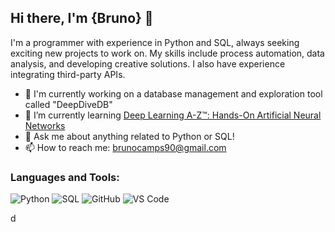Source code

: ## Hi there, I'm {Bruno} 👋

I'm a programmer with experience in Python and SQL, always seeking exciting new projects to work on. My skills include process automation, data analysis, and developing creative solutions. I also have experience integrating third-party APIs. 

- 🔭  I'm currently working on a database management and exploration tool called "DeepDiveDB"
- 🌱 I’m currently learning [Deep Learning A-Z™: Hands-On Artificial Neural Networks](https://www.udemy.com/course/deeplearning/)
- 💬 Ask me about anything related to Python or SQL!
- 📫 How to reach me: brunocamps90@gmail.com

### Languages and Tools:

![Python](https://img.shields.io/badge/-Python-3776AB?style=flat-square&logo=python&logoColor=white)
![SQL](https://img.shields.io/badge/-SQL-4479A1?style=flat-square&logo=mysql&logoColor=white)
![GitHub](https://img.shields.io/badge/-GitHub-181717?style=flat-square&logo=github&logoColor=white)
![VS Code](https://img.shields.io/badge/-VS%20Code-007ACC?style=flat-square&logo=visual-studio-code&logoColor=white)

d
--------------------
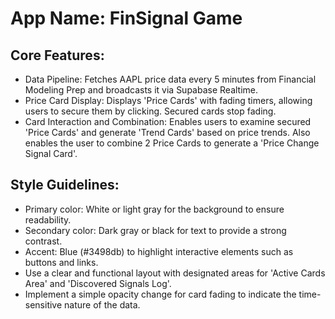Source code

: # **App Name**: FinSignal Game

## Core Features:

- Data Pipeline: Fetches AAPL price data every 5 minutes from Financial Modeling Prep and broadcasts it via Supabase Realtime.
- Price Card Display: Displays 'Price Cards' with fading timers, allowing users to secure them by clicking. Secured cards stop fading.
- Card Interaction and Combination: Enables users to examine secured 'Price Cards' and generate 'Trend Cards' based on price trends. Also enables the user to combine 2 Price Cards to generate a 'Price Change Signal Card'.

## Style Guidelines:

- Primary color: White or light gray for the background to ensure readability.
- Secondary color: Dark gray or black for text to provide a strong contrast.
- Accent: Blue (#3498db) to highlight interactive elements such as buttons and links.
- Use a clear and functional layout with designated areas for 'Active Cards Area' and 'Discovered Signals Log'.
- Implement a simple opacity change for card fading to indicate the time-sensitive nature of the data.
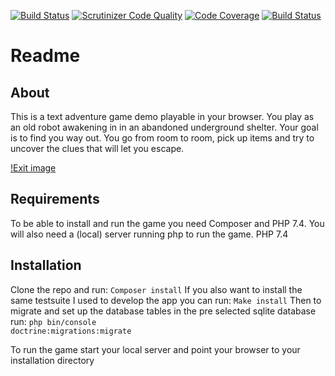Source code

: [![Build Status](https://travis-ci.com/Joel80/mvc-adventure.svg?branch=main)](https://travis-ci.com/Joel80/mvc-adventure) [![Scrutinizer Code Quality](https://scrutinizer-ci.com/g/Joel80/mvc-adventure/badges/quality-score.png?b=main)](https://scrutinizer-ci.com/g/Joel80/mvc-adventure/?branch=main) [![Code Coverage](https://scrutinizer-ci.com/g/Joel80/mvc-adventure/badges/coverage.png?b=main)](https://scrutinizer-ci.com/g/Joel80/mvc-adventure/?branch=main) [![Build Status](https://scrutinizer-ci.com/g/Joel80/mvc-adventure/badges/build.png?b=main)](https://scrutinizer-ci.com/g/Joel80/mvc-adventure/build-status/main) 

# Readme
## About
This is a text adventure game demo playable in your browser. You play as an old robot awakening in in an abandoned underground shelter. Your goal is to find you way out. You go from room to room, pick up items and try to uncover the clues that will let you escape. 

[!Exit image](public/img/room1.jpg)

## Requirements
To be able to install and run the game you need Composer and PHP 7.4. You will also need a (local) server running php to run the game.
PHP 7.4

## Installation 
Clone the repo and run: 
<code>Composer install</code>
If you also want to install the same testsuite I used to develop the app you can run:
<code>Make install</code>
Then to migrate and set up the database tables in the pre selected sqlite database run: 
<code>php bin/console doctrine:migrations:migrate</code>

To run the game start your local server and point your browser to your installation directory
--------------------
* Exercise prompt: Copy each line of the data above that holds "users".

* Response to the task:
- Price Card Display: Displays 'Price Cards' with fading timers, allowing users to secure them by clicking. Secured cards stop fading.
- Card Interaction and Combination: Enables users to examine secured 'Price Cards' and generate 'Trend Cards' based on price trends. Also enables the user to combine 2 Price Cards to generate a 'Price Change Signal Card'.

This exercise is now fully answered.